___ EXERCISE DATA

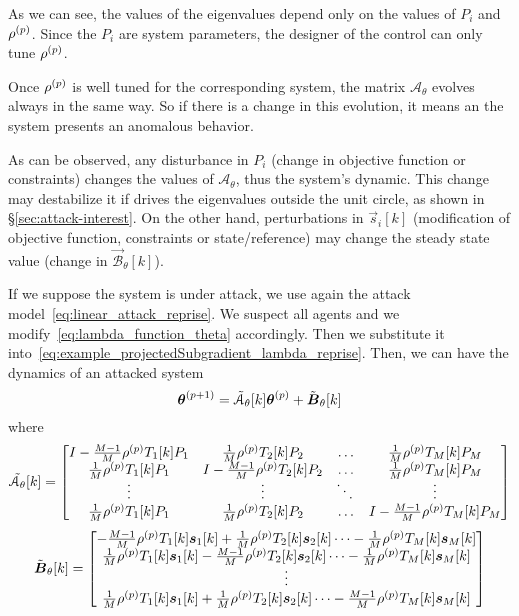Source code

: \documentclass[../main.tex]{subfiles}
\begin{document}
As we can see, the values of the eigenvalues depend only on the values of $P_{i}$ and $\rho^{(p)}$.
Since the $P_{i}$ are system parameters, the designer of the control can only tune $\rho^{(p)}$.

Once $\rho^{(p)}$ is well tuned for the corresponding system, the matrix $\mathcal{A}_{\theta}$ evolves always in the same way.
So if there is a change in this evolution, it means an the system presents an anomalous behavior.

As can be observed, any disturbance in $P_{i}$ (change in objective function or constraints) changes the values of $\mathcal{A}_{\theta}$, thus the system's dynamic. This change may destabilize it if drives the eigenvalues outside the unit circle, as shown in \S\ref{sec:attack-interest}.
On the other hand, perturbations in $\vec{s}_{i}[k]$ (modification of objective function, constraints or state/reference) may change the steady state value (change in $\mathcal{\vec{B}}_{\theta}[k]$).

If we suppose the system is under attack, we use again the attack model~\eqref{eq:linear_attack_reprise}.
We suspect all agents and we modify~\eqref{eq:lambda_function_theta} accordingly. Then we substitute it into~\eqref{eq:example_projectedSubgradient_lambda_reprise}.
Then, we can have the dynamics of an attacked system
\begin{equation}
  \label{eq:negotiation_equation_substituting_organizing_tilde}
  \boldsymbol{\theta}^{(p+1)}=\tilde{\mathcal{A}}_{\theta}[k]\boldsymbol{\theta}^{(p)}+\tilde{\mathcal{\boldsymbol{B}}}_{\theta}[k]
\end{equation}
where
\begin{equation}
\tilde{\mathcal{A}_{\theta}}[k]=\left[
\begin{matrix}
I-\frac{M-1}{M}\rho\p T_{1}[k]P_{1} & \frac{1}{M}\rho\p T_{2}[k]P_{2}&\dots&\frac{1}{M}\rho\p T_{M}[k]P_{M}\\
\frac{1}{M}\rho\p T_{1}[k]P_{1}&I-\frac{M-1}{M}\rho\p T_{2}[k]P_{2}&\dots&\frac{1}{M}\rho\p T_{M}[k]P_{M}\\
\vdots&\vdots&\ddots&\vdots\\
\frac{1}{M}\rho\p T_{1}[k]P_{1}&\frac{1}{M}\rho\p T_{2}[k]P_{2}&\dots&I-\frac{M-1}{M}\rho\p T_{M}[k]P_{M}\\
\end{matrix}
\right]
\end{equation}
\begin{equation}
\tilde{\mathcal{\vec{B}}}_{\theta}[k]=\left[
\begin{matrix}
-\frac{M-1}{M}\rho\p T_{1}[k]\vec{s}_{1}[k]+\frac{1}{M}\rho\p T_{2}[k]\vec{s}_{2}[k]\dots-\frac{1}{M}\rho\p T_{M}[k]\vec{s}_{M}[k]\\
\frac{1}{M}\rho\p T_{1}[k]\vec{s}_{1}[k]-\frac{M-1}{M}\rho\p T_{2}[k]\vec{s}_{2}[k] \dots-\frac{1}{M}\rho\p T_{M}[k]\vec{s}_{M}[k]\\
\vdots\\
\frac{1}{M}\rho\p T_{1}[k]\vec{s}_{1}[k]+\frac{1}{M}\rho\p T_{2}[k]\vec{s}_{2}[k]\dots-\frac{M-1}{M}\rho\p T_{M}[k]\vec{s}_{M}[k]\\
\end{matrix}
\right]
\end{equation}
\end{document}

______

**YOUR TASK**
Give the entries again exactly, but skip every image.

**RESULT**
Source code

: \documentclass[../main.tex]{subfiles}
\begin{document}
As we can see, the values of the eigenvalues depend only on the values of $P_{i}$ and $\rho^{(p)}$.
Since the $P_{i}$ are system parameters, the designer of the control can only tune $\rho^{(p)}$.

Once $\rho^{(p)}$ is well tuned for the corresponding system, the matrix $\mathcal{A}_{\theta}$ evolves always in the same way.
So if there is a change in this evolution, it means an the system presents an anomalous behavior.

As can be observed, any disturbance in $P_{i}$ (change in objective function or constraints) changes the values of $\mathcal{A}_{\theta}$, thus the system's dynamic. This change may destabilize it if drives the eigenvalues outside the unit circle, as shown in \S\ref{sec:attack-interest}.
On the other hand, perturbations in $\vec{s}_{i}[k]$ (modification of objective function, constraints or state/reference) may change the steady state value (change in $\mathcal{\vec{B}}_{\theta}[k]$).

If we suppose the system is under attack, we use again the attack model~\eqref{eq:linear_attack_reprise}.
We suspect all agents and we modify~\eqref{eq:lambda_function_theta} accordingly. Then we substitute it into~\eqref{eq:example_projectedSubgradient_lambda_reprise}.
Then, we can have the dynamics of an attacked system
\begin{equation}
  \label{eq:negotiation_equation_substituting_organizing_tilde}
  \boldsymbol{\theta}^{(p+1)}=\tilde{\mathcal{A}}_{\theta}[k]\boldsymbol{\theta}^{(p)}+\tilde{\mathcal{\boldsymbol{B}}}_{\theta}[k]
\end{equation}
where
\begin{equation}
\tilde{\mathcal{A}_{\theta}}[k]=\left[
\begin{matrix}
I-\frac{M-1}{M}\rho\p T_{1}[k]P_{1} & \frac{1}{M}\rho\p T_{2}[k]P_{2}&\dots&\frac{1}{M}\rho\p T_{M}[k]P_{M}\\
\frac{1}{M}\rho\p T_{1}[k]P_{1}&I-\frac{M-1}{M}\rho\p T_{2}[k]P_{2}&\dots&\frac{1}{M}\rho\p T_{M}[k]P_{M}\\
\vdots&\vdots&\ddots&\vdots\\
\frac{1}{M}\rho\p T_{1}[k]P_{1}&\frac{1}{M}\rho\p T_{2}[k]P_{2}&\dots&I-\frac{M-1}{M}\rho\p T_{M}[k]P_{M}\\
\end{matrix}
\right]
\end{equation}
\begin{equation}
\tilde{\mathcal{\vec{B}}}_{\theta}[k]=\left[
\begin{matrix}
-\frac{M-1}{M}\rho\p T_{1}[k]\vec{s}_{1}[k]+\frac{1}{M}\rho\p T_{2}[k]\vec{s}_{2}[k]\dots-\frac{1}{M}\rho\p T_{M}[k]\vec{s}_{M}[k]\\
\frac{1}{M}\rho\p T_{1}[k]\vec{s}_{1}[k]-\frac{M-1}{M}\rho\p T_{2}[k]\vec{s}_{2}[k] \dots-\frac{1}{M}\rho\p T_{M}[k]\vec{s}_{M}[k]\\
\vdots\\
\frac{1}{M}\rho\p T_{1}[k]\vec{s}_{1}[k]+\frac{1}{M}\rho\p T_{2}[k]\vec{s}_{2}[k]\dots-\frac{M-1}{M}\rho\p T_{M}[k]\vec{s}_{M}[k]\\
\end{matrix}
\right]
\end{equation}
\end{document}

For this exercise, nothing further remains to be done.